Foreign Food Matsuri
Welcome to the February 2009 Japan Blog Matsuri! This month’s theme was Foreign Food, and we’ve got quite the blog smorgasbord from which to sup. We had a record-breaking total of 26 direct entries for this matsuri. If you add in the recommendations, it comes to a whopping total of 34 entries in all. Because some participants are inside Japan looking out at foreign food, whereas others are elsewhere looking at Japanese food as foreign, I’ve split the entries accordingly. Please make sure you don’t miss any of the entries! I’ve selected my own personal top 3 at the bottom of the post. When you’re done looking through the entire spread, head back here and vote for your own favorites in the poll.
Michael, the Gakuran Man of http://gakuranman.com/, introduces us to traditional fish & chips in English, and counts down the top 10 fish & chips shops in Japanese. Not only can you discover whether you should go for the lemony zing or the mushy stodge, you can find out where to get it!
YouTube legend Ken Tanaka eats Hawaii and breaks his mouth. No, really! That’s the title of his video about sampling Hawaiian food. Watch it to find out which kind of [profanity meaning "animal excrement"] is the best he’s ever eaten! You still think I’m kidding? Go!
David from the ::mdid:: blog discovers exorbitantly priced German Eisbein at a restaurant called Alte Liebe near Shimbashi. Have you ever had eisbein? Would you have paid the price to try it? What would you pay?
James at Japan Probe contributes what has got to be the smallest Italian restaurant I have ever seen! Check out this minute entrepreneurial establishment, and his ironic plans to “expand.” I’d definitely eat there, probably opting for the carpaccio and self-serve beer. How about you?
Ok, time for some shameless self-promotion. My own entry for this matsuri! I examined the selection of available peanut butter-like products in Japan. I did a video review, too. Please feel free to comment. I’d love to know how many people think I’m dead wrong about the conbini sandwiches, and how many people agree with me about the evil that is peanut cream.
Pikko of Adventures in Bentomaking makes a Beef Pasta Bento using Hamburger Helper! You can easily follow this “bentorial” at home. Who says bentos must be constituted solely of Japanese ingredients? Not Pikko, that’s for sure. But she does like things cutesy. Go tell her what you think at her site, and learn a thing or two!
Chris from Nihongo Notes teaches us about how British people craft bentos in an attempt to cause extreme gastronomic discomfort. Or something. Ha ha. You weren’t expecting 2 bento entries in the foreign foods category were you? I suspect Chris’ approach to bentomaking might give Pikko a run for her money. Sure, it may make you ill, but I know I’m tempted nonetheless. What would you add to his monstrosity?

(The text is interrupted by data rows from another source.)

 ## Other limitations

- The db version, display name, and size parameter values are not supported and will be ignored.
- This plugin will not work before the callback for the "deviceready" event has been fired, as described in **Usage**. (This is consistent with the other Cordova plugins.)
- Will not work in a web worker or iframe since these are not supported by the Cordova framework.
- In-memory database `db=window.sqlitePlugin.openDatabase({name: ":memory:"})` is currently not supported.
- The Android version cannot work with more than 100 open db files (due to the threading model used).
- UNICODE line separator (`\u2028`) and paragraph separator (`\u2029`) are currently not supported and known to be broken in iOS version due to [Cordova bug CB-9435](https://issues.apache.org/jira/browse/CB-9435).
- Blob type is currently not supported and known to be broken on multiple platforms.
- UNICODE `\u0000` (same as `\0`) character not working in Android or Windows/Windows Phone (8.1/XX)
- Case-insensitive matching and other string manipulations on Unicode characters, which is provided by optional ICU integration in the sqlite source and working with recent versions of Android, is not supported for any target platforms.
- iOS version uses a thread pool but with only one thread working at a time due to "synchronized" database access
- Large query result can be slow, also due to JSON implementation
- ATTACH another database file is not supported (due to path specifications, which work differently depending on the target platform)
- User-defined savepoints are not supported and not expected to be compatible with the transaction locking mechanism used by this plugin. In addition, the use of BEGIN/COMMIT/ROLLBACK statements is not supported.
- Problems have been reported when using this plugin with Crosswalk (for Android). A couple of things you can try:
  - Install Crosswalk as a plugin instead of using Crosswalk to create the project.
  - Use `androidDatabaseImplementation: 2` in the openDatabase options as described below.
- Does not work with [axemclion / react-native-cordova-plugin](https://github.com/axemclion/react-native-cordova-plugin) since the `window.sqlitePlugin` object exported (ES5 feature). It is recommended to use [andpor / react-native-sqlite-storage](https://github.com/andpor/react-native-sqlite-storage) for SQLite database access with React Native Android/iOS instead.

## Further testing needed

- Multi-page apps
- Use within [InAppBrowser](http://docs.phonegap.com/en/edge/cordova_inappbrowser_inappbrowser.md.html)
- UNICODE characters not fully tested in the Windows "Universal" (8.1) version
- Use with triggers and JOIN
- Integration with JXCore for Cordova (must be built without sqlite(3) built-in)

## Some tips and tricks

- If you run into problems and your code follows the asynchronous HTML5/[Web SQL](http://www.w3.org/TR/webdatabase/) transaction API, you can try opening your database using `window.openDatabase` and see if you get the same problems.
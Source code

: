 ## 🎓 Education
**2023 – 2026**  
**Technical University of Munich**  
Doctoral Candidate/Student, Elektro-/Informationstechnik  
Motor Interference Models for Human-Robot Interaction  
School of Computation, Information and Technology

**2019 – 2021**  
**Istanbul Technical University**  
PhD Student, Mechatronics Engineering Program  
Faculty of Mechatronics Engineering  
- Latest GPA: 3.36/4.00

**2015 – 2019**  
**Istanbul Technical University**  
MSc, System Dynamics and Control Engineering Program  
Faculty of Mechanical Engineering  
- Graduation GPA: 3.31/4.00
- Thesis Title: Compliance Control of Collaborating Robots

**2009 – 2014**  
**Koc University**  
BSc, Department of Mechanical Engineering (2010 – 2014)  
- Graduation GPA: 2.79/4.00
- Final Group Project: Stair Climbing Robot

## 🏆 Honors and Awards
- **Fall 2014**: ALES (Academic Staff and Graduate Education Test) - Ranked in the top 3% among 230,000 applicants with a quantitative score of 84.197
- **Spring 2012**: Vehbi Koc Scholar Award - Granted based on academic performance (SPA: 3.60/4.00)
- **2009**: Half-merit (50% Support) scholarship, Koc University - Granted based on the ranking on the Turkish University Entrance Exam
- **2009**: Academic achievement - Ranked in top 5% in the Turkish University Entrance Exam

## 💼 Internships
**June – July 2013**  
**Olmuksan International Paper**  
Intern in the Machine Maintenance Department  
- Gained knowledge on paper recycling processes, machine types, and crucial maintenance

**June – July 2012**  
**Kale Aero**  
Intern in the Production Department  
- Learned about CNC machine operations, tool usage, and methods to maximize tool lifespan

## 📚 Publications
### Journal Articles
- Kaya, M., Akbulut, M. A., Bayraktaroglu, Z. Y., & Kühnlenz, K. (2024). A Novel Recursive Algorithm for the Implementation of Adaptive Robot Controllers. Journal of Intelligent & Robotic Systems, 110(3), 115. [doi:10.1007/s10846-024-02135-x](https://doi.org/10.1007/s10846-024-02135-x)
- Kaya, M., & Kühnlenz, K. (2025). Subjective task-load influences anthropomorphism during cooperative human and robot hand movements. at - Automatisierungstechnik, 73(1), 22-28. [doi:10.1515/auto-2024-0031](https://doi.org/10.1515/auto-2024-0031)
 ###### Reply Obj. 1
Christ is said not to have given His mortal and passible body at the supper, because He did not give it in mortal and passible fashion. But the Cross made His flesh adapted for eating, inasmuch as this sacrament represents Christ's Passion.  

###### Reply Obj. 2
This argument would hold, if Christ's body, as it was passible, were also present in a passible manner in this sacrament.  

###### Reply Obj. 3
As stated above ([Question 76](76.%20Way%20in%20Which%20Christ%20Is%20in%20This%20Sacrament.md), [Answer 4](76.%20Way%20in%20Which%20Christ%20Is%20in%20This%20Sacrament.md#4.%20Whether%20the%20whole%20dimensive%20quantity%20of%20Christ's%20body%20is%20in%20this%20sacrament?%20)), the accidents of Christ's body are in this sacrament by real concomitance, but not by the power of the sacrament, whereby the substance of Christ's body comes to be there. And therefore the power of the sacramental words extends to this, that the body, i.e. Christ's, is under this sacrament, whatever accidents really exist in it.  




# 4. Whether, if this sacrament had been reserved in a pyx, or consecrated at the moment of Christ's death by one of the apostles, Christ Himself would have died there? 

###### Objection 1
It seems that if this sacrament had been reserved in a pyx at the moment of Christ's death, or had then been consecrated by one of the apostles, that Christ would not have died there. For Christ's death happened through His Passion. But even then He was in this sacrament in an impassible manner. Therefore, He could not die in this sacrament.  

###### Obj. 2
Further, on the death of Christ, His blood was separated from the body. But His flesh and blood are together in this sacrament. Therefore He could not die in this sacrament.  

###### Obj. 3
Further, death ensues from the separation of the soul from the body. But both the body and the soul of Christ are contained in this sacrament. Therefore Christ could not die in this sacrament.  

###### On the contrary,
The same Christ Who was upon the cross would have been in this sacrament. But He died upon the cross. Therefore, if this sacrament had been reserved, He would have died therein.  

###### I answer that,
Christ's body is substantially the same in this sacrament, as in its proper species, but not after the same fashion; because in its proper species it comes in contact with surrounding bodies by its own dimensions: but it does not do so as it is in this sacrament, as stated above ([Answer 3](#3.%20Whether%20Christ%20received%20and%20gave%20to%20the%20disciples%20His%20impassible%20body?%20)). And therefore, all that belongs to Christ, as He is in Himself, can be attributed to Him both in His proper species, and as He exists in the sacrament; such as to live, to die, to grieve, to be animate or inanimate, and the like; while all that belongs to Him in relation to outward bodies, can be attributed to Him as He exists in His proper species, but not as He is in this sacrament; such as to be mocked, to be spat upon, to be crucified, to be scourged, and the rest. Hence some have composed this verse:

Saitoneko from Life in the Korean Ghetto discovers that American Chili made with shichimi togarashi instead of the traditional spices results in…keema curry? I have to agree that some of the “slop dishes” over rice are excellent. I would probably opt for the traditional cornbread instead of the white rice, but that’s just cause I am a southern boy who misses his southern comfort food.
Jamie at Frugalista Japan laments the availability of foreign ingredients, and accurately notes that foreign food is not a frugal topic at all in Japan. Should you forgo foreign ingredients for the sake of environmentalism? Should you avoid price gouging? I for one vote nay to the former and aye to the latter. What do you think about it? Is buying foreign items at the supermarket worth it all? Go tell Jamie what you think!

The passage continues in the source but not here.